> **Entries provided**

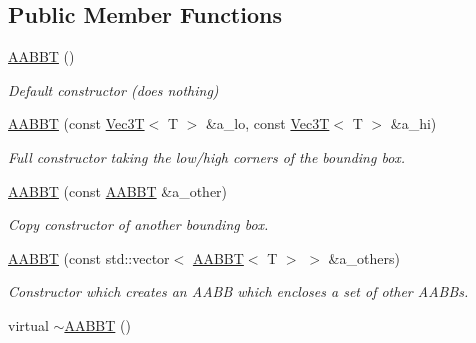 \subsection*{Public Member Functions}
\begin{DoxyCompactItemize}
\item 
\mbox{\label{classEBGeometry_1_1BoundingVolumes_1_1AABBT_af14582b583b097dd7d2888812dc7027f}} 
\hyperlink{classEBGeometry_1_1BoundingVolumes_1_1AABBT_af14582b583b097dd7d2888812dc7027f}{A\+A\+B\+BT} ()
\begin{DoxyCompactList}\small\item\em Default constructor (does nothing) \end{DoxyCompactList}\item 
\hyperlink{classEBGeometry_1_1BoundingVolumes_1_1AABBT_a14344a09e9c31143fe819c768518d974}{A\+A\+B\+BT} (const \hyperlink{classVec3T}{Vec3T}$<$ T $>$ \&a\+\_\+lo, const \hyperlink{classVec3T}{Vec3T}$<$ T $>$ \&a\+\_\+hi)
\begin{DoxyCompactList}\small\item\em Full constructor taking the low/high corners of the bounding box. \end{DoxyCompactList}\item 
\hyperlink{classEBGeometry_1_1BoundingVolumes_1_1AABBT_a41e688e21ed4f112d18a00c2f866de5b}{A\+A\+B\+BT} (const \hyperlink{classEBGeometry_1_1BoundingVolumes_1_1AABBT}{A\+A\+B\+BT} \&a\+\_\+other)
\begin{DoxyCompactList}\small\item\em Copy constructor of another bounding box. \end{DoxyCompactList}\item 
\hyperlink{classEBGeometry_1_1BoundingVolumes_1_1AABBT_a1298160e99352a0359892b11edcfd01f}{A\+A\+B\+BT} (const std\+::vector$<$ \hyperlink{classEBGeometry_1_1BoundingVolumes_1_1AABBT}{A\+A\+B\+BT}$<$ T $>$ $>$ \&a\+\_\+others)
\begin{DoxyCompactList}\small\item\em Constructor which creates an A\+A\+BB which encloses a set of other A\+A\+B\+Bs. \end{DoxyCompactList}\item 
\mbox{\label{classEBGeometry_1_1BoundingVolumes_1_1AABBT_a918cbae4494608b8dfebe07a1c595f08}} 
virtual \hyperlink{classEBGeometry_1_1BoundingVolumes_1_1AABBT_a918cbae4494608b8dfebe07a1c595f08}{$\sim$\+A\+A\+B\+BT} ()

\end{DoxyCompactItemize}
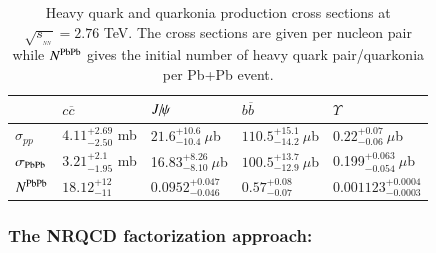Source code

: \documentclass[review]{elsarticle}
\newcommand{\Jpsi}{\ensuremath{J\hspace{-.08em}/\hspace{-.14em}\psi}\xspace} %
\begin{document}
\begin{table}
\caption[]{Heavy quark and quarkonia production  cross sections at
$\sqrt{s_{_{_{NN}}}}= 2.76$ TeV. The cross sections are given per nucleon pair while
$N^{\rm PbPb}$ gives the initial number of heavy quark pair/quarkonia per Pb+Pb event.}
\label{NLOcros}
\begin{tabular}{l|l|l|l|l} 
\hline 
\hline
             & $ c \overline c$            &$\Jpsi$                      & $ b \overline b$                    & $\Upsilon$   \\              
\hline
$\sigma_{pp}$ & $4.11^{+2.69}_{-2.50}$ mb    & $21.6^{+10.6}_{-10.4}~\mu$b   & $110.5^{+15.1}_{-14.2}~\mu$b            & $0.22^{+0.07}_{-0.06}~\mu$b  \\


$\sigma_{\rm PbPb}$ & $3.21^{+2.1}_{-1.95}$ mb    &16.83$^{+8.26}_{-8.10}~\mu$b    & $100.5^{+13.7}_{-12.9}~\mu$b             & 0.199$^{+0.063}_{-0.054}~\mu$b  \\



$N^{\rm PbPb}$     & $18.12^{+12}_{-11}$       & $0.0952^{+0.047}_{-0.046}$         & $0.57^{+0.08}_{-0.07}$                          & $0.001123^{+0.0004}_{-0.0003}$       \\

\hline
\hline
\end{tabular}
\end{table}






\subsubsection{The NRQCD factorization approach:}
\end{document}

> **Task prompt**
Would you print the listing above in full, exactly, but with no pictures?

> **Response area**
 \subsection*{Public Member Functions}
\begin{DoxyCompactItemize}
\item 
\mbox{\label{classEBGeometry_1_1BoundingVolumes_1_1AABBT_af14582b583b097dd7d2888812dc7027f}} 
\hyperlink{classEBGeometry_1_1BoundingVolumes_1_1AABBT_af14582b583b097dd7d2888812dc7027f}{A\+A\+B\+BT} ()
\begin{DoxyCompactList}\small\item\em Default constructor (does nothing) \end{DoxyCompactList}\item 
\hyperlink{classEBGeometry_1_1BoundingVolumes_1_1AABBT_a14344a09e9c31143fe819c768518d974}{A\+A\+B\+BT} (const \hyperlink{classVec3T}{Vec3T}$<$ T $>$ \&a\+\_\+lo, const \hyperlink{classVec3T}{Vec3T}$<$ T $>$ \&a\+\_\+hi)
\begin{DoxyCompactList}\small\item\em Full constructor taking the low/high corners of the bounding box. \end{DoxyCompactList}\item 
\hyperlink{classEBGeometry_1_1BoundingVolumes_1_1AABBT_a41e688e21ed4f112d18a00c2f866de5b}{A\+A\+B\+BT} (const \hyperlink{classEBGeometry_1_1BoundingVolumes_1_1AABBT}{A\+A\+B\+BT} \&a\+\_\+other)
\begin{DoxyCompactList}\small\item\em Copy constructor of another bounding box. \end{DoxyCompactList}\item 
\hyperlink{classEBGeometry_1_1BoundingVolumes_1_1AABBT_a1298160e99352a0359892b11edcfd01f}{A\+A\+B\+BT} (const std\+::vector$<$ \hyperlink{classEBGeometry_1_1BoundingVolumes_1_1AABBT}{A\+A\+B\+BT}$<$ T $>$ $>$ \&a\+\_\+others)
\begin{DoxyCompactList}\small\item\em Constructor which creates an A\+A\+BB which encloses a set of other A\+A\+B\+Bs. \end{DoxyCompactList}\item 
\mbox{\label{classEBGeometry_1_1BoundingVolumes_1_1AABBT_a918cbae4494608b8dfebe07a1c595f08}} 
virtual \hyperlink{classEBGeometry_1_1BoundingVolumes_1_1AABBT_a918cbae4494608b8dfebe07a1c595f08}{$\sim$\+A\+A\+B\+BT} ()

\end{DoxyCompactItemize}
Source code

: \documentclass[review]{elsarticle}
\newcommand{\Jpsi}{\ensuremath{J\hspace{-.08em}/\hspace{-.14em}\psi}\xspace} %
\begin{document}
\begin{table}
\caption[]{Heavy quark and quarkonia production  cross sections at
$\sqrt{s_{_{_{NN}}}}= 2.76$ TeV. The cross sections are given per nucleon pair while
$N^{\rm PbPb}$ gives the initial number of heavy quark pair/quarkonia per Pb+Pb event.}
\label{NLOcros}
\begin{tabular}{l|l|l|l|l} 
\hline 
\hline
             & $ c \overline c$            &$\Jpsi$                      & $ b \overline b$                    & $\Upsilon$   \\              
\hline
$\sigma_{pp}$ & $4.11^{+2.69}_{-2.50}$ mb    & $21.6^{+10.6}_{-10.4}~\mu$b   & $110.5^{+15.1}_{-14.2}~\mu$b            & $0.22^{+0.07}_{-0.06}~\mu$b  \\


$\sigma_{\rm PbPb}$ & $3.21^{+2.1}_{-1.95}$ mb    &16.83$^{+8.26}_{-8.10}~\mu$b    & $100.5^{+13.7}_{-12.9}~\mu$b             & 0.199$^{+0.063}_{-0.054}~\mu$b  \\



$N^{\rm PbPb}$     & $18.12^{+12}_{-11}$       & $0.0952^{+0.047}_{-0.046}$         & $0.57^{+0.08}_{-0.07}$                          & $0.001123^{+0.0004}_{-0.0003}$       \\

\hline
\hline
\end{tabular}
\end{table}






\subsubsection{The NRQCD factorization approach:}
\end{document}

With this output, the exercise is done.